*** Opening of DATA TO PROCESS ***

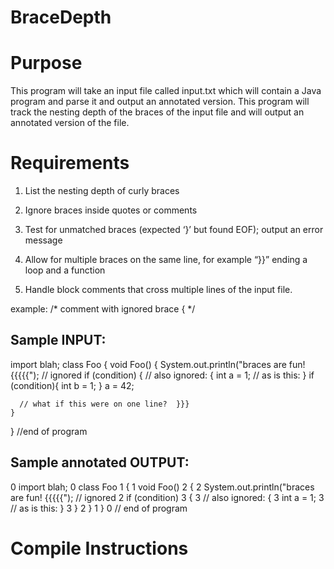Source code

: # BraceDepth

# Purpose

This program will take an input file called input.txt which will contain a Java program and parse it and output an annotated version.
This program will track the nesting depth of the braces of the input file and will output an annotated version of the file. 

# Requirements

1. List the nesting depth of curly braces

2. Ignore braces inside quotes or comments

3. Test for unmatched braces (expected ‘}’ but found EOF); output an error message

4. Allow for multiple braces on the same line, for example “}}” ending a loop and a function

5. Handle block comments that cross multiple lines of the input file.

example: 
/* comment with 
ignored brace { */

Sample INPUT:
-------------------
import blah;
class Foo
{
     void Foo()
    {
       System.out.println("braces are fun! {{{{{");    // ignored
       if (condition)
       {
          // also ignored: { 
          int a = 1;
          // as is this: }
          if (condition){   int b = 1; } a = 42; 

      // what if this were on one line?  }}}
    }
} 
//end of program 


Sample annotated OUTPUT:
-------------
0 import blah;
0 class Foo
1 {
1    void Foo()
2    {
2        System.out.println("braces are fun! {{{{{"); // ignored
2        if (condition)
3        {
3            // also ignored: { 
3            int a = 1;
3            // as is this: }
3        }
2    }
1 }
0 // end of program

# Compile Instructions
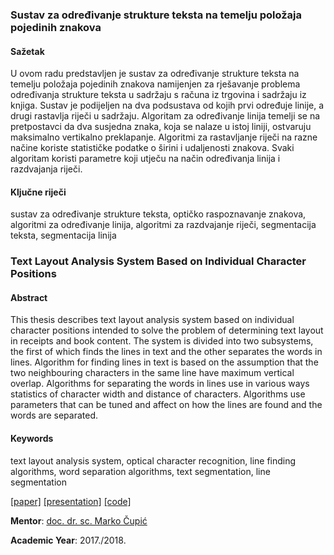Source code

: ### Sustav za određivanje strukture teksta na temelju položaja pojedinih znakova
#### Sažetak
U ovom radu predstavljen je sustav za određivanje strukture teksta na temelju
položaja pojedinih znakova namijenjen za rješavanje problema određivanja
strukture teksta u sadržaju s računa iz trgovina i sadržaju iz knjiga. Sustav je
podijeljen na dva podsustava od kojih prvi određuje linije, a drugi rastavlja
riječi u sadržaju. Algoritam za određivanje linija temelji se na pretpostavci
da dva susjedna znaka, koja se nalaze u istoj liniji, ostvaruju maksimalno
vertikalno preklapanje. Algoritmi za rastavljanje riječi na razne načine
koriste statističke podatke o širini i udaljenosti znakova. Svaki algoritam
koristi parametre koji utječu na način određivanja linija i razdvajanja riječi.
#### Ključne riječi
sustav za određivanje strukture teksta, optičko raspoznavanje
znakova, algoritmi za određivanje linija, algoritmi za razdvajanje riječi,
segmentacija teksta, segmentacija linija

### Text Layout Analysis System Based on Individual Character Positions
#### Abstract
This thesis describes text layout analysis system based on individual character
positions intended to solve the problem of determining text layout in
receipts and book content. The system is divided into two subsystems, the first
of which finds the lines in text and the other separates the words in lines.
Algorithm for finding lines in text is based on the assumption that the two
neighbouring characters in the same line have maximum vertical overlap.
Algorithms for separating the words in lines use in various ways statistics of
character width and distance of characters. Algorithms use parameters that can
be tuned and affect on how the lines are found and the words are separated.

#### Keywords
text layout analysis system, optical character recognition, line
finding algorithms, word separation algorithms, text segmentation, line
segmentation

[[paper]](https://github.com/hermanzdosilovic/bachelor-thesis/blob/master/zavrsni.pdf)
[[presentation]](https://github.com/hermanzdosilovic/bachelor-thesis-presentation/blob/master/presentation.pdf)
[[code]](https://github.com/hermanzdosilovic/bachelor-thesis-project)

**Mentor**: [doc. dr. sc. Marko Čupić](https://www.fer.unizg.hr/marko.cupic)

**Academic Year**: 2017./2018.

*** Close of DATA TO PROCESS ***

» **PROBLEM STATEMENT**:
With images omitted, output the data exactly as given.

» **EXERCISE OUTPUT**:
Source code

: # BraceDepth

# Purpose

This program will take an input file called input.txt which will contain a Java program and parse it and output an annotated version.
This program will track the nesting depth of the braces of the input file and will output an annotated version of the file. 

# Requirements

1. List the nesting depth of curly braces

2. Ignore braces inside quotes or comments

3. Test for unmatched braces (expected ‘}’ but found EOF); output an error message

4. Allow for multiple braces on the same line, for example “}}” ending a loop and a function

5. Handle block comments that cross multiple lines of the input file.

example: 
/* comment with 
ignored brace { */

Sample INPUT:
-------------------
import blah;
class Foo
{
     void Foo()
    {
       System.out.println("braces are fun! {{{{{");    // ignored
       if (condition)
       {
          // also ignored: { 
          int a = 1;
          // as is this: }
          if (condition){   int b = 1; } a = 42; 

      // what if this were on one line?  }}}
    }
} 
//end of program 


Sample annotated OUTPUT:
-------------
0 import blah;
0 class Foo
1 {
1    void Foo()
2    {
2        System.out.println("braces are fun! {{{{{"); // ignored
2        if (condition)
3        {
3            // also ignored: { 
3            int a = 1;
3            // as is this: }
3        }
2    }
1 }
0 // end of program

# Compile Instructions
Source code

: ### Sustav za određivanje strukture teksta na temelju položaja pojedinih znakova
#### Sažetak
U ovom radu predstavljen je sustav za određivanje strukture teksta na temelju
položaja pojedinih znakova namijenjen za rješavanje problema određivanja
strukture teksta u sadržaju s računa iz trgovina i sadržaju iz knjiga. Sustav je
podijeljen na dva podsustava od kojih prvi određuje linije, a drugi rastavlja
riječi u sadržaju. Algoritam za određivanje linija temelji se na pretpostavci
da dva susjedna znaka, koja se nalaze u istoj liniji, ostvaruju maksimalno
vertikalno preklapanje. Algoritmi za rastavljanje riječi na razne načine
koriste statističke podatke o širini i udaljenosti znakova. Svaki algoritam
koristi parametre koji utječu na način određivanja linija i razdvajanja riječi.
#### Ključne riječi
sustav za određivanje strukture teksta, optičko raspoznavanje
znakova, algoritmi za određivanje linija, algoritmi za razdvajanje riječi,
segmentacija teksta, segmentacija linija

### Text Layout Analysis System Based on Individual Character Positions
#### Abstract
This thesis describes text layout analysis system based on individual character
positions intended to solve the problem of determining text layout in
receipts and book content. The system is divided into two subsystems, the first
of which finds the lines in text and the other separates the words in lines.
Algorithm for finding lines in text is based on the assumption that the two
neighbouring characters in the same line have maximum vertical overlap.
Algorithms for separating the words in lines use in various ways statistics of
character width and distance of characters. Algorithms use parameters that can
be tuned and affect on how the lines are found and the words are separated.

#### Keywords
text layout analysis system, optical character recognition, line
finding algorithms, word separation algorithms, text segmentation, line
segmentation

[[paper]](https://github.com/hermanzdosilovic/bachelor-thesis/blob/master/zavrsni.pdf)
[[presentation]](https://github.com/hermanzdosilovic/bachelor-thesis-presentation/blob/master/presentation.pdf)
[[code]](https://github.com/hermanzdosilovic/bachelor-thesis-project)

**Mentor**: [doc. dr. sc. Marko Čupić](https://www.fer.unizg.hr/marko.cupic)

**Academic Year**: 2017./2018.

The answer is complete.